Il profilo di Kamala Harris è a dir poco “presidenziale”: senatrice della California, già procuratrice distrettuale di San Francisco e poi procuratrice generale della California, la candidata alla vicepresidenza di Joe Biden è uno degli astri nascenti più promettenti della galassia democratica. Il suo operato da procuratrice distrettuale a San Francisco la fece apprezzare dall’elettorato “dem” come uno dei magistrati più progressisti in circolazione, caratteristica che nel 2010, quando si candidò a procuratrice generale della California (la carica negli Usa è elettiva), le valse endorsement importanti come quelli (tra gli altri) della speaker della Camera, Nancy Pelosi. Risultato: Harris vinse diventando la prima donna di colore ad occupare quella posizione. Le sue posizioni da magistrato sono le stesse che le hanno attirato critiche di matrice opposta da parte dell’ala più radicale dello stesso Partito Democratico – quella incarnata, per intenderci, da Bernie Sanders e Alexandra Ocasio-Cortez – e contemporaneamente da Donald Trump. I primi le hanno imputato di non essersi spesa sufficientemente per riformare temi come la polizia o lo spaccio di droga; il presidente l’ha invece accusata (con qualche difficoltà visti i trascorsi di Harris) di avere posizioni di estrema sinistra su temi come sicurezza e tasse. Insomma: Harris per qualcuno è troppo conservatrice, per altri è troppo progressista…



KAMALA HARRIS: UN PRESENTE DA VICE PENSANDO ALLA CASA BIANCA?

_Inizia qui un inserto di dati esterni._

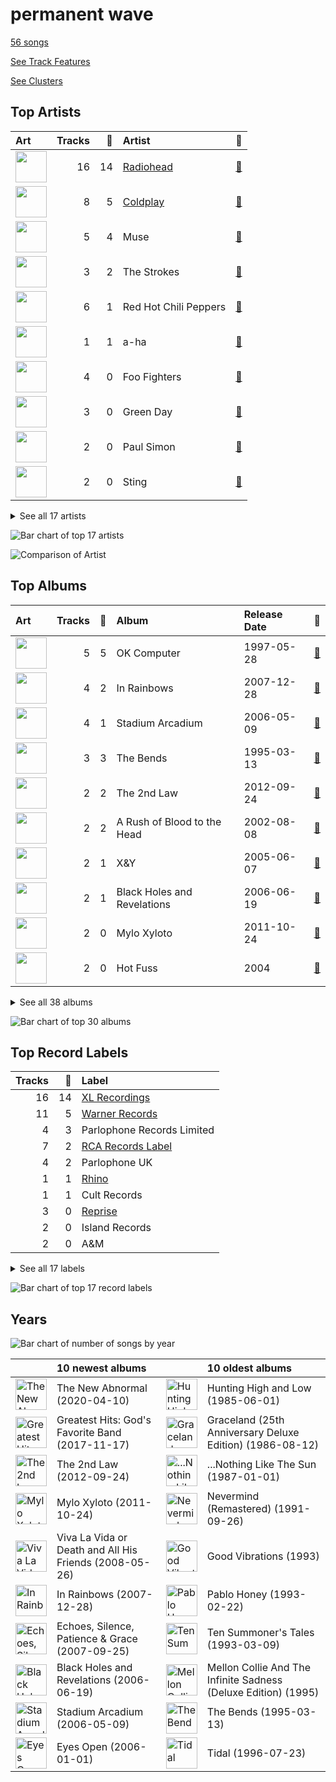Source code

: # permanent wave

[56 songs](tracks.md)

[See Track Features](audio_features.md)

[See Clusters](clusters/overview.md)

## Top Artists

| Art | Tracks | 💚 | Artist | 🔗 |
|:---|---:|---:|:---|:---|
| <img src="https://i.scdn.co/image/ab6761610000e5eba03696716c9ee605006047fd" alt="" width="50" /> | 16 | 14 | [Radiohead](../../artists/radiohead/overview.md) | [🔗](https://open.spotify.com/artist/4Z8W4fKeB5YxbusRsdQVPb) |
| <img src="https://i.scdn.co/image/ab6761610000e5eb989ed05e1f0570cc4726c2d3" alt="" width="50" /> | 8 | 5 | [Coldplay](../../artists/coldplay/overview.md) | [🔗](https://open.spotify.com/artist/4gzpq5DPGxSnKTe4SA8HAU) |
| <img src="https://i.scdn.co/image/ab6761610000e5eb0accbbe13e1aa147dd27671c" alt="" width="50" /> | 5 | 4 | Muse | [🔗](https://open.spotify.com/artist/12Chz98pHFMPJEknJQMWvI) |
| <img src="https://i.scdn.co/image/ab6761610000e5ebcaea403b29f6a09260b6a18a" alt="" width="50" /> | 3 | 2 | The Strokes | [🔗](https://open.spotify.com/artist/0epOFNiUfyON9EYx7Tpr6V) |
| <img src="https://i.scdn.co/image/ab6761610000e5ebc33cc15260b767ddec982ce8" alt="" width="50" /> | 6 | 1 | Red Hot Chili Peppers | [🔗](https://open.spotify.com/artist/0L8ExT028jH3ddEcZwqJJ5) |
| <img src="https://i.scdn.co/image/ab6761610000e5eb0168ba8148c07c2cdeb7d067" alt="" width="50" /> | 1 | 1 | a-ha | [🔗](https://open.spotify.com/artist/2jzc5TC5TVFLXQlBNiIUzE) |
| <img src="https://i.scdn.co/image/ab6761610000e5ebc884df599abc793c116cdf15" alt="" width="50" /> | 4 | 0 | Foo Fighters | [🔗](https://open.spotify.com/artist/7jy3rLJdDQY21OgRLCZ9sD) |
| <img src="https://i.scdn.co/image/ab6761610000e5eb047eac333eff0be4abe32cbf" alt="" width="50" /> | 3 | 0 | Green Day | [🔗](https://open.spotify.com/artist/7oPftvlwr6VrsViSDV7fJY) |
| <img src="https://i.scdn.co/image/ab6761610000e5ebddc148cfa465c2065846c636" alt="" width="50" /> | 2 | 0 | Paul Simon | [🔗](https://open.spotify.com/artist/2CvCyf1gEVhI0mX6aFXmVI) |
| <img src="https://i.scdn.co/image/ab6761610000e5eb9fdb4dab484a9f12e347c216" alt="" width="50" /> | 2 | 0 | Sting | [🔗](https://open.spotify.com/artist/0Ty63ceoRnnJKVEYP0VQpk) |


<details>
<summary>See all 17 artists</summary>

| Art | Tracks | 💚 | Artist | 🔗 |
|:---|---:|---:|:---|:---|
| <img src="https://i.scdn.co/image/ab6761610000e5eb207b21f3ed0ee96adce3166a" alt="" width="50" /> | 2 | 0 | The Killers | [🔗](https://open.spotify.com/artist/0C0XlULifJtAgn6ZNCW2eu) |
| <img src="https://i.scdn.co/image/84282c28d851a700132356381fcfbadc67ff498b" alt="" width="50" /> | 1 | 0 | Nirvana | [🔗](https://open.spotify.com/artist/6olE6TJLqED3rqDCT0FyPh) |
| <img src="https://i.scdn.co/image/ab6761610000e5eb99e4fca7c0b7cb166d915789" alt="" width="50" /> | 1 | 0 | [Rihanna](../../artists/rihanna/overview.md) | [🔗](https://open.spotify.com/artist/5pKCCKE2ajJHZ9KAiaK11H) |
| <img src="https://i.scdn.co/image/ab6761610000e5ebe4536d632bb182e3f82baaaf" alt="" width="50" /> | 1 | 0 | The King's Singers | [🔗](https://open.spotify.com/artist/5lR7yDVN4z9kahOiUSlMhe) |
| <img src="https://i.scdn.co/image/ab6761610000e5eb1a7d0845c3b7e2f130264957" alt="" width="50" /> | 1 | 0 | The Smashing Pumpkins | [🔗](https://open.spotify.com/artist/40Yq4vzPs9VNUrIBG5Jr2i) |
| <img src="https://i.scdn.co/image/ab6761610000e5ebe93b88b6103a78ede975ebbe" alt="" width="50" /> | 1 | 0 | Snow Patrol | [🔗](https://open.spotify.com/artist/3rIZMv9rysU7JkLzEaC5Jp) |
| <img src="https://i.scdn.co/image/ab6761610000e5ebf178cbda9bd9a389581ff021" alt="" width="50" /> | 1 | 0 | Fiona Apple | [🔗](https://open.spotify.com/artist/3g2kUQ6tHLLbmkV7T4GPtL) |

</details>


![Bar chart of top 17 artists](../../images/genres/permanent_wave/artists.png)

![Comparison of Artist](../../images/genres/permanent_wave/artists_comparison.png)
## Top Albums

| Art | Tracks | 💚 | Album | Release Date | 🔗 |
|:---|---:|---:|:---|:---|:---|
| <img src="https://i.scdn.co/image/ab67616d0000b273c8b444df094279e70d0ed856" alt="" width="50" /> | 5 | 5 | OK Computer | 1997-05-28 | [🔗](https://open.spotify.com/album/6dVIqQ8qmQ5GBnJ9shOYGE) |
| <img src="https://i.scdn.co/image/ab67616d0000b273de3c04b5fc750b68899b20a9" alt="" width="50" /> | 4 | 2 | In Rainbows | 2007-12-28 | [🔗](https://open.spotify.com/album/5vkqYmiPBYLaalcmjujWxK) |
| <img src="https://i.scdn.co/image/ab67616d0000b27309fd83d32aee93dceba78517" alt="" width="50" /> | 4 | 1 | Stadium Arcadium | 2006-05-09 | [🔗](https://open.spotify.com/album/7xl50xr9NDkd3i2kBbzsNZ) |
| <img src="https://i.scdn.co/image/ab67616d0000b2739293c743fa542094336c5e12" alt="" width="50" /> | 3 | 3 | The Bends | 1995-03-13 | [🔗](https://open.spotify.com/album/35UJLpClj5EDrhpNIi4DFg) |
| <img src="https://i.scdn.co/image/ab67616d0000b273fc192c54d1823a04ffb6c8c9" alt="" width="50" /> | 2 | 2 | The 2nd Law | 2012-09-24 | [🔗](https://open.spotify.com/album/3KuXEGcqLcnEYWnn3OEGy0) |
| <img src="https://i.scdn.co/image/ab67616d0000b273de09e02aa7febf30b7c02d82" alt="" width="50" /> | 2 | 2 | A Rush of Blood to the Head | 2002-08-08 | [🔗](https://open.spotify.com/album/0RHX9XECH8IVI3LNgWDpmQ) |
| <img src="https://i.scdn.co/image/ab67616d0000b2734e0362c225863f6ae2432651" alt="" width="50" /> | 2 | 1 | X&Y | 2005-06-07 | [🔗](https://open.spotify.com/album/4E7bV0pzG0LciBSWTszra6) |
| <img src="https://i.scdn.co/image/ab67616d0000b27328933b808bfb4cbbd0385400" alt="" width="50" /> | 2 | 1 | Black Holes and Revelations | 2006-06-19 | [🔗](https://open.spotify.com/album/0lw68yx3MhKflWFqCsGkIs) |
| <img src="https://i.scdn.co/image/ab67616d0000b273de0cd11d7b31c3bd1fd5983d" alt="" width="50" /> | 2 | 0 | Mylo Xyloto | 2011-10-24 | [🔗](https://open.spotify.com/album/2R7iJz5uaHjLEVnMkloO18) |
| <img src="https://i.scdn.co/image/ab67616d0000b273ccdddd46119a4ff53eaf1f5d" alt="" width="50" /> | 2 | 0 | Hot Fuss | 2004 | [🔗](https://open.spotify.com/album/4piJq7R3gjUOxnYs6lDCTg) |


<details>
<summary>See all 38 albums</summary>

| Art | Tracks | 💚 | Album | Release Date | 🔗 |
|:---|---:|---:|:---|:---|:---|
| <img src="https://i.scdn.co/image/ab67616d0000b273e21cc1db05580b6f2d2a3b6e" alt="" width="50" /> | 1 | 1 | Viva La Vida or Death and All His Friends | 2008-05-26 | [🔗](https://open.spotify.com/album/1CEODgTmTwLyabvwd7HBty) |
| <img src="https://i.scdn.co/image/ab67616d0000b273bfa99afb5ef0d26d5064b23b" alt="" width="50" /> | 1 | 1 | The New Abnormal | 2020-04-10 | [🔗](https://open.spotify.com/album/2xkZV2Hl1Omi8rk2D7t5lN) |
| <img src="https://i.scdn.co/image/ab67616d0000b2730f35726025e0f025da4c688f" alt="" width="50" /> | 1 | 1 | Room On Fire | 2003-10-28 | [🔗](https://open.spotify.com/album/3HFbH1loOUbqCyPsLuHLLh) |
| <img src="https://i.scdn.co/image/ab67616d0000b2733d92b2ad5af9fbc8637425f0" alt="" width="50" /> | 1 | 1 | Parachutes | 2000-07-10 | [🔗](https://open.spotify.com/album/6ZG5lRT77aJ3btmArcykra) |
| <img src="https://i.scdn.co/image/ab67616d0000b273df55e326ed144ab4f5cecf95" alt="" width="50" /> | 1 | 1 | Pablo Honey | 1993-02-22 | [🔗](https://open.spotify.com/album/3gBVdu4a1MMJVMy6vwPEb8) |
| <img src="https://i.scdn.co/image/ab67616d0000b273a9e6856251d6c4b13167924a" alt="" width="50" /> | 1 | 1 | Origin of Symmetry | 2001 | [🔗](https://open.spotify.com/album/1AP6uGYHdakRgwuWQsP5pK) |
| <img src="https://i.scdn.co/image/ab67616d0000b2736c7112082b63beefffe40151" alt="" width="50" /> | 1 | 1 | Kid A | 2000-10-02 | [🔗](https://open.spotify.com/album/6GjwtEZcfenmOf6l18N7T7) |
| <img src="https://i.scdn.co/image/ab67616d0000b273e8dd4db47e7177c63b0b7d53" alt="" width="50" /> | 1 | 1 | Hunting High and Low | 1985-06-01 | [🔗](https://open.spotify.com/album/1ER3B6zev5JEAaqhnyyfbf) |
| <img src="https://i.scdn.co/image/ab67616d0000b2730da53e8f58e59f28a79c10c7" alt="" width="50" /> | 1 | 1 | Hail To the Thief | 2003-06-09 | [🔗](https://open.spotify.com/album/5mzoI3VH0ZWk1pLFR6RoYy) |
| <img src="https://i.scdn.co/image/ab67616d0000b27301b50e75c5aa46fb8ce0cd32" alt="" width="50" /> | 1 | 1 | Amnesiac | 2001-03-12 | [🔗](https://open.spotify.com/album/6V9YnBmFjWmXCBaUVRCVXP) |
| <img src="https://i.scdn.co/image/ab67616d0000b273b254ca0983d65ede8e3d2f7a" alt="" width="50" /> | 1 | 0 | Tidal | 1996-07-23 | [🔗](https://open.spotify.com/album/5gVBXH8MT6zfdRkjp7qT18) |
| <img src="https://i.scdn.co/image/ab67616d0000b2731759635c92b6314d3d3c9fe9" alt="" width="50" /> | 1 | 0 | There Is Nothing Left To Lose | 1999-11-02 | [🔗](https://open.spotify.com/album/28q2N44ocJECgf8sbHEDfY) |
| <img src="https://i.scdn.co/image/ab67616d0000b2730389027010b78a5e7dce426b" alt="" width="50" /> | 1 | 0 | The Colour And The Shape | 1997-05-20 | [🔗](https://open.spotify.com/album/30ly6F6Xl0TKmyBCU50Khv) |
| <img src="https://i.scdn.co/image/ab67616d0000b273653b110d9560eb1656f4c583" alt="" width="50" /> | 1 | 0 | Ten Summoner's Tales | 1993-03-09 | [🔗](https://open.spotify.com/album/5kV0KBXfELibs6qQJLmOtg) |
| <img src="https://i.scdn.co/image/ab67616d0000b273da4f6706ae0f2501c61ce776" alt="" width="50" /> | 1 | 0 | Nimrod | 1997-10-14 | [🔗](https://open.spotify.com/album/3x2uer6Xh0d5rF8toWpRDA) |
| <img src="https://i.scdn.co/image/ab67616d0000b273e175a19e530c898d167d39bf" alt="" width="50" /> | 1 | 0 | Nevermind (Remastered) | 1991-09-26 | [🔗](https://open.spotify.com/album/2guirTSEqLizK7j9i1MTTZ) |
| <img src="https://i.scdn.co/image/ab67616d0000b273431ac6e6f393acf475730ec6" alt="" width="50" /> | 1 | 0 | Mellon Collie And The Infinite Sadness (Deluxe Edition) | 1995 | [🔗](https://open.spotify.com/album/55RhFRyQFihIyGf61MgcfV) |
| <img src="https://i.scdn.co/image/ab67616d0000b27313f2466b83507515291acce4" alt="" width="50" /> | 1 | 0 | Is This It | 2001-07-30 | [🔗](https://open.spotify.com/album/2k8KgmDp9oHrmu0MIj4XDE) |
| <img src="https://i.scdn.co/image/ab67616d0000b2736c44679425e2695001b35d72" alt="" width="50" /> | 1 | 0 | In Your Honor | 2005-06-14 | [🔗](https://open.spotify.com/album/2eprpJCYbCbPZRKVGIEJxZ) |
| <img src="https://i.scdn.co/image/ab67616d0000b2737f213369d5265a60af5f7e82" alt="" width="50" /> | 1 | 0 | Greatest Hits: God's Favorite Band | 2017-11-17 | [🔗](https://open.spotify.com/album/3id4t9IqRoB1f1smOERtrY) |
| <img src="https://i.scdn.co/image/ab67616d0000b27309880a7b8636c5a0615dc0c8" alt="" width="50" /> | 1 | 0 | Graceland (25th Anniversary Deluxe Edition) | 1986-08-12 | [🔗](https://open.spotify.com/album/6WgGWYw6XXQyLTsWt7tXky) |
| <img src="https://i.scdn.co/image/ab67616d0000b273b13eb2ff19372ac491273a06" alt="" width="50" /> | 1 | 0 | Good Vibrations | 1993 | [🔗](https://open.spotify.com/album/10IUKCLZPs9onPwXfQVxfv) |
| <img src="https://i.scdn.co/image/ab67616d0000b2735da2756220da9b6f17924f8f" alt="" width="50" /> | 1 | 0 | Eyes Open | 2006-01-01 | [🔗](https://open.spotify.com/album/3k7bXPw2u0C0SBKPMsgMS3) |
| <img src="https://i.scdn.co/image/ab67616d0000b27383e260c313dc1ff1f17909cf" alt="" width="50" /> | 1 | 0 | Echoes, Silence, Patience & Grace | 2007-09-25 | [🔗](https://open.spotify.com/album/3ilXDEG0xiajK8AbqboeJz) |
| <img src="https://i.scdn.co/image/ab67616d0000b27394d08ab63e57b0cae74e8595" alt="" width="50" /> | 1 | 0 | Californication (Deluxe Edition) | 1999-06-08 | [🔗](https://open.spotify.com/album/2Y9IRtehByVkegoD7TcLfi) |
| <img src="https://i.scdn.co/image/ab67616d0000b273de1af2785a83cc660155a0c4" alt="" width="50" /> | 1 | 0 | By the Way (Deluxe Edition) | 2002-07-09 | [🔗](https://open.spotify.com/album/6deiaArbeoqp1xPEGdEKp1) |
| <img src="https://i.scdn.co/image/ab67616d0000b27308a1b1e0674086d3f1995e1b" alt="" width="50" /> | 1 | 0 | American Idiot | 2004-09-21 | [🔗](https://open.spotify.com/album/5dN7F9DV0Qg1XRdIgW8rke) |
| <img src="https://i.scdn.co/image/ab67616d0000b273d0c7c131a979c9e5436f89ce" alt="" width="50" /> | 1 | 0 | ...Nothing Like The Sun | 1987-01-01 | [🔗](https://open.spotify.com/album/3mVCQqgwEvwD7lHy9KHi7R) |

</details>


![Bar chart of top 30 albums](../../images/genres/permanent_wave/albums.png)

## Top Record Labels

| Tracks | 💚 | Label |
|---:|---:|:---|
| 16 | 14 | [XL Recordings](../../labels/xl_recordings/overview.md) |
| 11 | 5 | [Warner Records](../../labels/warner_records/overview.md) |
| 4 | 3 | Parlophone Records Limited |
| 7 | 2 | [RCA Records Label](../../labels/rca_records_label/overview.md) |
| 4 | 2 | Parlophone UK |
| 1 | 1 | [Rhino](../../labels/rhino/overview.md) |
| 1 | 1 | Cult Records |
| 3 | 0 | [Reprise](../../labels/reprise/overview.md) |
| 2 | 0 | Island Records |
| 2 | 0 | A&M |


<details>
<summary>See all 17 labels</summary>

| Tracks | 💚 | Label |
|---:|---:|:---|
| 1 | 0 | Work |
| 1 | 0 | [Virgin Records](../../labels/virgin_records/overview.md) |
| 1 | 0 | RCA Victor |
| 1 | 0 | [Polydor Records](../../labels/polydor_records/overview.md) |
| 1 | 0 | Legacy Recordings |
| 1 | 0 | [Geffen](../../labels/geffen/overview.md) |
| 1 | 0 | Clean Slate |

</details>


![Bar chart of top 17 record labels](../../images/genres/permanent_wave/labels.png)

## Years

![Bar chart of number of songs by year](../../images/genres/permanent_wave/years.png)

| ​ | 10 newest albums | ​​ | 10 oldest albums |
|:---|:---|:---|:---|
| <img src="https://i.scdn.co/image/ab67616d0000b273bfa99afb5ef0d26d5064b23b" alt="The New Abnormal" width="50" /> | The New Abnormal (2020-04-10) | <img src="https://i.scdn.co/image/ab67616d0000b273e8dd4db47e7177c63b0b7d53" alt="Hunting High and Low" width="50" /> | Hunting High and Low (1985-06-01) |
| <img src="https://i.scdn.co/image/ab67616d0000b2737f213369d5265a60af5f7e82" alt="Greatest Hits: God&#x27;s Favorite Band" width="50" /> | Greatest Hits: God's Favorite Band (2017-11-17) | <img src="https://i.scdn.co/image/ab67616d0000b27309880a7b8636c5a0615dc0c8" alt="Graceland (25th Anniversary Deluxe Edition)" width="50" /> | Graceland (25th Anniversary Deluxe Edition) (1986-08-12) |
| <img src="https://i.scdn.co/image/ab67616d0000b273fc192c54d1823a04ffb6c8c9" alt="The 2nd Law" width="50" /> | The 2nd Law (2012-09-24) | <img src="https://i.scdn.co/image/ab67616d0000b273d0c7c131a979c9e5436f89ce" alt="...Nothing Like The Sun" width="50" /> | ...Nothing Like The Sun (1987-01-01) |
| <img src="https://i.scdn.co/image/ab67616d0000b273de0cd11d7b31c3bd1fd5983d" alt="Mylo Xyloto" width="50" /> | Mylo Xyloto (2011-10-24) | <img src="https://i.scdn.co/image/ab67616d0000b273e175a19e530c898d167d39bf" alt="Nevermind (Remastered)" width="50" /> | Nevermind (Remastered) (1991-09-26) |
| <img src="https://i.scdn.co/image/ab67616d0000b273e21cc1db05580b6f2d2a3b6e" alt="Viva La Vida or Death and All His Friends" width="50" /> | Viva La Vida or Death and All His Friends (2008-05-26) | <img src="https://i.scdn.co/image/ab67616d0000b273b13eb2ff19372ac491273a06" alt="Good Vibrations" width="50" /> | Good Vibrations (1993) |
| <img src="https://i.scdn.co/image/ab67616d0000b273de3c04b5fc750b68899b20a9" alt="In Rainbows" width="50" /> | In Rainbows (2007-12-28) | <img src="https://i.scdn.co/image/ab67616d0000b273df55e326ed144ab4f5cecf95" alt="Pablo Honey" width="50" /> | Pablo Honey (1993-02-22) |
| <img src="https://i.scdn.co/image/ab67616d0000b27383e260c313dc1ff1f17909cf" alt="Echoes, Silence, Patience &amp; Grace" width="50" /> | Echoes, Silence, Patience & Grace (2007-09-25) | <img src="https://i.scdn.co/image/ab67616d0000b273653b110d9560eb1656f4c583" alt="Ten Summoner&#x27;s Tales" width="50" /> | Ten Summoner's Tales (1993-03-09) |
| <img src="https://i.scdn.co/image/ab67616d0000b27328933b808bfb4cbbd0385400" alt="Black Holes and Revelations" width="50" /> | Black Holes and Revelations (2006-06-19) | <img src="https://i.scdn.co/image/ab67616d0000b273431ac6e6f393acf475730ec6" alt="Mellon Collie And The Infinite Sadness (Deluxe Edition)" width="50" /> | Mellon Collie And The Infinite Sadness (Deluxe Edition) (1995) |
| <img src="https://i.scdn.co/image/ab67616d0000b27309fd83d32aee93dceba78517" alt="Stadium Arcadium" width="50" /> | Stadium Arcadium (2006-05-09) | <img src="https://i.scdn.co/image/ab67616d0000b2739293c743fa542094336c5e12" alt="The Bends" width="50" /> | The Bends (1995-03-13) |
| <img src="https://i.scdn.co/image/ab67616d0000b2735da2756220da9b6f17924f8f" alt="Eyes Open" width="50" /> | Eyes Open (2006-01-01) | <img src="https://i.scdn.co/image/ab67616d0000b273b254ca0983d65ede8e3d2f7a" alt="Tidal" width="50" /> | Tidal (1996-07-23) |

Quando Kamala Harris è stata indicata da Joe Biden come vicepresidente c’era la sensazione che la 55enne, figlia di una biologa indiana e di un economista giamaicano, potesse prendersi fin da subito la scena a discapito del candidato alla Casa Bianca. Gli strateghi della campagna democratica hanno però pensato che mettere in luce una figura dall’indubbio carisma come quella di Harris potesse sortire anche un effetto negativo: rischiare di far passare il 77enne Biden come un “candidato di passaggio“. Attenzione, in caso di vittoria democratica, è molto probabile che Biden finisca per essere quello che in gergo viene chiamato “one-term president“, un presidente in carica per un solo mandato. Il prossimo 20 novembre, infatti, Biden compirà 78 anni: ciò significa che alle elezioni del 2024 ne avrà 82. Forse troppi per pensare di risultare una scelta credibile come guida della superpotenza mondiale per antonomasia. A quel punto ecco che quattro anni da vicepresidente potrebbero rappresentare per Kamala Harris il miglior biglietto da visita in vista di una corsa alla Casa Bianca. Anche all’interno dello stesso Partito Democratico, con un “dopo-Obama” caratterizzato da una latente carenza di leadership, risulterebbe complicato tentare di scalzare una personalità di questo livello e con questo background. D’altronde Kamala Harris è considerata dall’establishment pronta “già adesso” per guidare l’America: l’età avanzata di Biden, infatti, al momento della nomina del “running mate” ha imposto di considerare tra i requisiti delle papabili (era stato chiarito fin da subito che si sarebbe trattato di una donna) anche quelli necessari ad assicurare che la prescelta fosse in grado fin da subito di prendere le redini del Paese in caso di impedimento (tradotto: morte) del presidente. Da qui ai prossimi anni, insomma, Kamala Harris potrebbe essere la nuova leader del Partito Democratico americano. Ma tutto, il destino dell’America come il suo futuro personale, passa inderogabilmente da questo strano, impronosticabile, sconvolgente 2020.